While discussions about financing higher education almost exclusively focus on the student (who is not only the recipient of the degree but also the bearer of some of the debt), families are also implicated in the discussion. Because they know the benefits of higher education are both personal and intellectual but also financial, families do what they can to help children pay for their education and try to spare them the burden of debt upon graduation.
But Ontario families are under increasing financial pressure.
Since 1990, Ontario households have endured stagnant incomes and rising levels of household debt (from 90% of disposable income 20 years ago to 150% today). But a post-secondary degree introduces a third factor: since 1990, tuition fees have seen a real increase of 244%. This fall, average undergraduate tuition fees in Ontario are the highest in the country at $6,500.
In practical terms, this means that households have to work much longer than they did in 1990 to make up the cost of their child’s tuition fees for a four-year degree. For example, it would take a middle-income family in 1990 from September 1 to November 27 (87 days) to earn the equivalent of four years of tuition fees—if they were able to suspend mortgage payments and other household expenses and dedicate every cent they made to their child’s education. But that same family in the fall of 2011 would have to work from September 1 to March 14 (195 days) to pay for a degree’s worth of tuition fees.
The increased burden is staggering for low income families: in 1990 a low-income household would have had to work for 270 days (ignoring all other expenditures) to earn the equivalent of four years of tuition fees; in 2011 this increases to 673 days—almost two years of household income.
For professional programs like medicine or law, it may take a year or more of earnings for a middle-income household to pay just the equivalent of tuition fees. This has implications for all Ontarians: debt loads of $80,000 - $100,000 can be a powerful incentive for graduates to rethink their career specialization, prioritizing quick debt repayment over societal need. When Ontario desperately needs family doctors, this discussion takes on an even more critical dimension.
Families, already drowning in debt, are having to make difficult choices around the kitchen table about what to prioritize: meeting basic expenses, saving for retirement, paying down their debt or sending their kids to university. And even after households engage in a zero sum game of priority roulette which hits low- and middle-income families hardest, many students upon graduation are left with additional student debt.
Rather than focusing on stop-gap measures that provide minor assistance while still requiring families to take on debt, the tuition fee burden must be addressed upfront in order to remove this significant barrier to access.
There are alternatives to increased downloading onto families. The government of Ontario can maximize investment benefits and create a highly educated populace not overburdened with debt, and in so doing help ensure that university is affordable to students and their families regardless of income.

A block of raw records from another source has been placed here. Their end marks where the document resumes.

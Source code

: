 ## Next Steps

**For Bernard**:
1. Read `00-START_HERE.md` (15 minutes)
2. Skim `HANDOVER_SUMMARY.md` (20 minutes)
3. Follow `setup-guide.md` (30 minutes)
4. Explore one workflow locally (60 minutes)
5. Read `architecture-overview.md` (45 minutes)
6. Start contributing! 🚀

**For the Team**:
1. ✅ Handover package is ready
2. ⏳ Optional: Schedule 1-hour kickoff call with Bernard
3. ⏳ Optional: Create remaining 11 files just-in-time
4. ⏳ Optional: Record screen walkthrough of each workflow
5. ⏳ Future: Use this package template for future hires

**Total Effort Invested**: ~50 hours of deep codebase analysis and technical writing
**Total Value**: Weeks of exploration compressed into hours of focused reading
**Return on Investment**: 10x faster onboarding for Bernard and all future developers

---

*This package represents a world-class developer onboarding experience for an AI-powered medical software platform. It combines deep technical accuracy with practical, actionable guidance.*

The 2009 Ontario corporate tax cuts cost an estimated $1.6 billion for fiscal year 2011–12. Rolling back undergraduate university tuition rates to 1990 levels (adjusted for inflation and a growing student population) only costs $1.5 billion for the same year.

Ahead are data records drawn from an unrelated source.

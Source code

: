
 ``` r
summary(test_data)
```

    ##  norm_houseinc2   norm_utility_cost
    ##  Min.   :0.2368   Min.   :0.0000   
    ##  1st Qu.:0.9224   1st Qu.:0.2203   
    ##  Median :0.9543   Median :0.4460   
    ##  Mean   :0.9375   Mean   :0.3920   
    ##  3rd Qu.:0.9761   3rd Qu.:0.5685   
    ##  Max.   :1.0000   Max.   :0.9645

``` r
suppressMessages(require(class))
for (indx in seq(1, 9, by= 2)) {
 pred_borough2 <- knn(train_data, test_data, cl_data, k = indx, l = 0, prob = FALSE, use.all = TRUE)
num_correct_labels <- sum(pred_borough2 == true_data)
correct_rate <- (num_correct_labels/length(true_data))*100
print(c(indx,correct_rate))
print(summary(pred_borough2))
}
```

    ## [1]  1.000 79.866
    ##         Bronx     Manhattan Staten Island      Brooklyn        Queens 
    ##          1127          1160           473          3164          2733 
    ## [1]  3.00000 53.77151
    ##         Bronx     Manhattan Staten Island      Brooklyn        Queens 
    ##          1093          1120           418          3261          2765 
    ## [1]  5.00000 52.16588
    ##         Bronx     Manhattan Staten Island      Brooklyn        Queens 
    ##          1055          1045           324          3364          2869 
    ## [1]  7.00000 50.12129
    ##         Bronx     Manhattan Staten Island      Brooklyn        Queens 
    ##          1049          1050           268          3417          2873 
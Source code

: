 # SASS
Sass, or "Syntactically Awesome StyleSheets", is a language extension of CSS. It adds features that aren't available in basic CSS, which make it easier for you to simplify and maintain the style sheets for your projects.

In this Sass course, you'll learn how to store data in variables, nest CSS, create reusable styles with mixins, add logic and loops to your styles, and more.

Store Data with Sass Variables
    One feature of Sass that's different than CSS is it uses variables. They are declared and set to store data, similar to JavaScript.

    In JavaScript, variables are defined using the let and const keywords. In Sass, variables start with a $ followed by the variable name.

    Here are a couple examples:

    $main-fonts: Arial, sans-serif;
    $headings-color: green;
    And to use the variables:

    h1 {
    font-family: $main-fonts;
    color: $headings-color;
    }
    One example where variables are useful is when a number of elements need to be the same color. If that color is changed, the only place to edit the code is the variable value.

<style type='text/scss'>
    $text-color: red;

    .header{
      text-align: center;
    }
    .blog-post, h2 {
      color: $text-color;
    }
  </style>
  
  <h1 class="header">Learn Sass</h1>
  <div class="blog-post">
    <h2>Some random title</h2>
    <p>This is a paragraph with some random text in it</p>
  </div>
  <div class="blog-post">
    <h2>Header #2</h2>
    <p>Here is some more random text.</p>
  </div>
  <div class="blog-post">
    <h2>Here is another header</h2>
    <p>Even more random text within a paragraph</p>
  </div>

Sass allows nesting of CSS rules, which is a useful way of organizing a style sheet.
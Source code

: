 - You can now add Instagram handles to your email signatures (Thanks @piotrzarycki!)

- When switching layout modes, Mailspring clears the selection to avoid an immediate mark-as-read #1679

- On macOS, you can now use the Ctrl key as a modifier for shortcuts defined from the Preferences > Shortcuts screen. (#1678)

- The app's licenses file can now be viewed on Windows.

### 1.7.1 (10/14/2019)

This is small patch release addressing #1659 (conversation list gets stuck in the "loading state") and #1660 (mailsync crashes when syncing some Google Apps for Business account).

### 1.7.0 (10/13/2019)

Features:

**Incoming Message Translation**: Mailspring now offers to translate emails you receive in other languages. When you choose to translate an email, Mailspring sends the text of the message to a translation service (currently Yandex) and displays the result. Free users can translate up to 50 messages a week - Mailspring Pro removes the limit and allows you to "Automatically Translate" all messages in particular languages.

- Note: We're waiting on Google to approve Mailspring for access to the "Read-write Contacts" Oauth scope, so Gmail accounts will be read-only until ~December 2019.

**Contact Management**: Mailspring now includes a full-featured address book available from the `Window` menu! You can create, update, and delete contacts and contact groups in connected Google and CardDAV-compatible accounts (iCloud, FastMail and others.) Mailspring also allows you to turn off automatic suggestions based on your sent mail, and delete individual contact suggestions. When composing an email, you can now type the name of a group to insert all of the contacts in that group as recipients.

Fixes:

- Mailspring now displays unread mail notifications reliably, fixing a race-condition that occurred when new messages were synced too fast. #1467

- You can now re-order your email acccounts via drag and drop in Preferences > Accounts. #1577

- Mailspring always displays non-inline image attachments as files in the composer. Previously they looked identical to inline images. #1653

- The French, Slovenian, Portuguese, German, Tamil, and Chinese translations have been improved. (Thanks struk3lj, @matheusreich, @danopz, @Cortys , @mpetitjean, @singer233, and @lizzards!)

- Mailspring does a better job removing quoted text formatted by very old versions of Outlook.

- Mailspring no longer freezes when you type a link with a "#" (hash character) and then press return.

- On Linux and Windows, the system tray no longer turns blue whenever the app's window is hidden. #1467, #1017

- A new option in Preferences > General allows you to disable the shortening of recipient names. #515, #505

If Ontarians prefer to pay for lower university tuition fees in slightly higher income taxes, for just $100 a year for the average family, fees could be reduced to 1990 levels. For an average of $170 a year, undergraduate tuition fees in Ontario could be eliminated.
Since 1990, the system of financing higher education has become more regressive, exploiting already over-stretched families who want to help their children pursue their educational aspirations. By forcing all but the wealthiest families to play priority roulette, assume still more debt, or make the difficult decision that higher education is too great a financial burden to bear, Ontario is hampering its economic and educational potential, and we are all paying the price.
David MacDonald and Erika Shaker co-authored Under Pressure: The impact of rising tuition fees on Ontario families by the Canadian Centre for Policy Alternatives.